April have 3 birth dates. Mahonrai turns 21, Beverly turned 16 and Leli turned 28. What a life this is. Feels like a movie and there's no turning back. I'm in awe with the mystery of time. How fast it comes and where it goes. I guess the only sure moment is the "present". This is where we actually breath and live. This "now". This "moment". My children were just babies a few years ago. Now they're all grown up and leaving home. I long for them and yet I'm consoled with the thought that I did the same things too when I was a young woman. Left home and start my own path.
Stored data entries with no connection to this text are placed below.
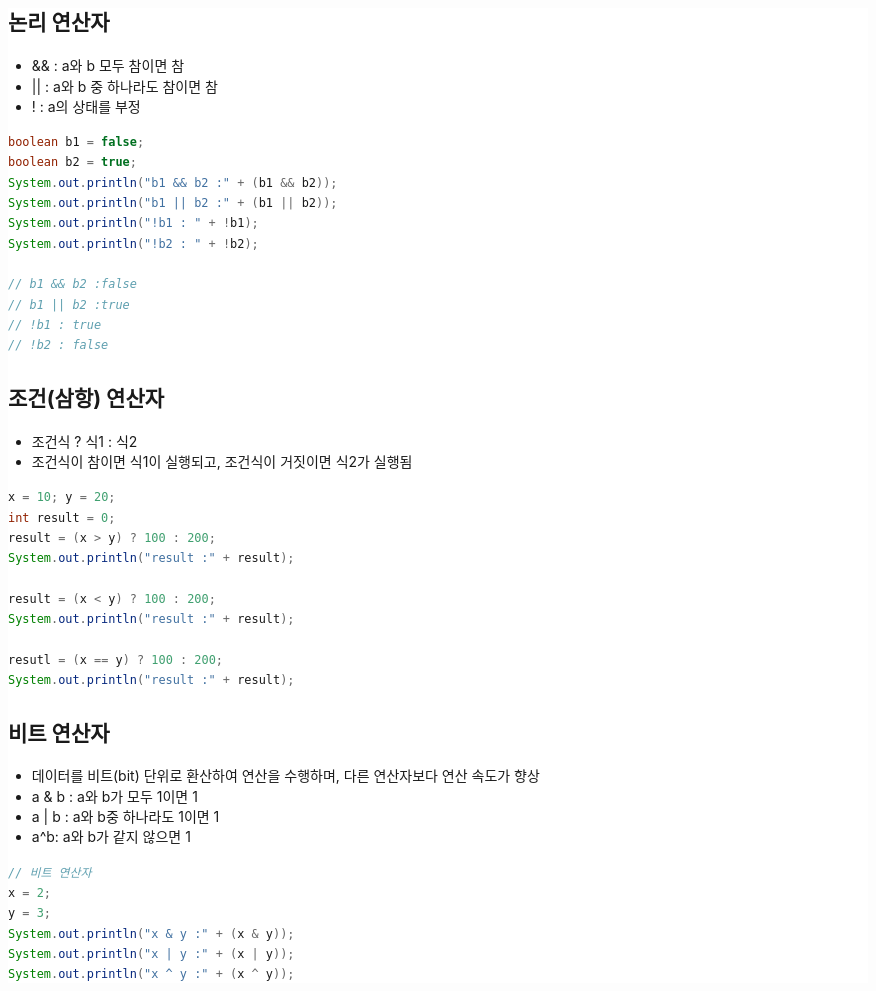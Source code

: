 ## 논리 연산자
- && : a와 b 모두 참이면 참
- \|\| : a와 b 중 하나라도 참이면 참
- ! : a의 상태를 부정

```java
boolean b1 = false;
boolean b2 = true;
System.out.println("b1 && b2 :" + (b1 && b2));
System.out.println("b1 || b2 :" + (b1 || b2));
System.out.println("!b1 : " + !b1);
System.out.println("!b2 : " + !b2);

// b1 && b2 :false
// b1 || b2 :true
// !b1 : true
// !b2 : false
```

## 조건(삼항) 연산자
- 조건식 ? 식1 : 식2
- 조건식이 참이면 식1이 실행되고, 조건식이 거짓이면 식2가 실행됨

```java
x = 10; y = 20;
int result = 0;
result = (x > y) ? 100 : 200;
System.out.println("result :" + result);

result = (x < y) ? 100 : 200;
System.out.println("result :" + result);

resutl = (x == y) ? 100 : 200;
System.out.println("result :" + result);
```

## 비트 연산자
- 데이터를 비트(bit) 단위로 환산하여 연산을 수행하며, 다른 연산자보다 연산 속도가 향상
- a & b : a와 b가 모두 1이면 1
- a \| b : a와 b중 하나라도 1이면 1
- a^b: a와 b가 같지 않으면 1

```java
// 비트 연산자
x = 2;
y = 3;
System.out.println("x & y :" + (x & y));
System.out.println("x | y :" + (x | y));
System.out.println("x ^ y :" + (x ^ y));
```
I only pray that where ever this life takes them, that they will find joy in the journey and happiness in their own homes.
This world is swiftly reeling by. Time is precious and priceless. Need to always make it count. Every moment, every second and every hour is a gift. My two youngest girls are relentless and head strong when it comes to dating. I guess I shouldn't complain too much about them because I was the same way when I was their age. The only exception is, I had my head on straight when I dated. These two seems to go all out. Got me to drive to Idaho and back in one night. Got me to be a push-over when it comes to phone time.
This Easter Day, my cup runneth over with love. Love of God and Christ as they are the reason why we're all here in this amazing life. Grateful for the gift of Atonement and the Resurrection. That we don't have to die in our sins if we repent and that we are all going to live again after Death. Death is but a path we all have to go through to get to the real thing. Eternal Life. That's where all our happy ever afters will be. Life goes on after death. What a miracle and a blessing.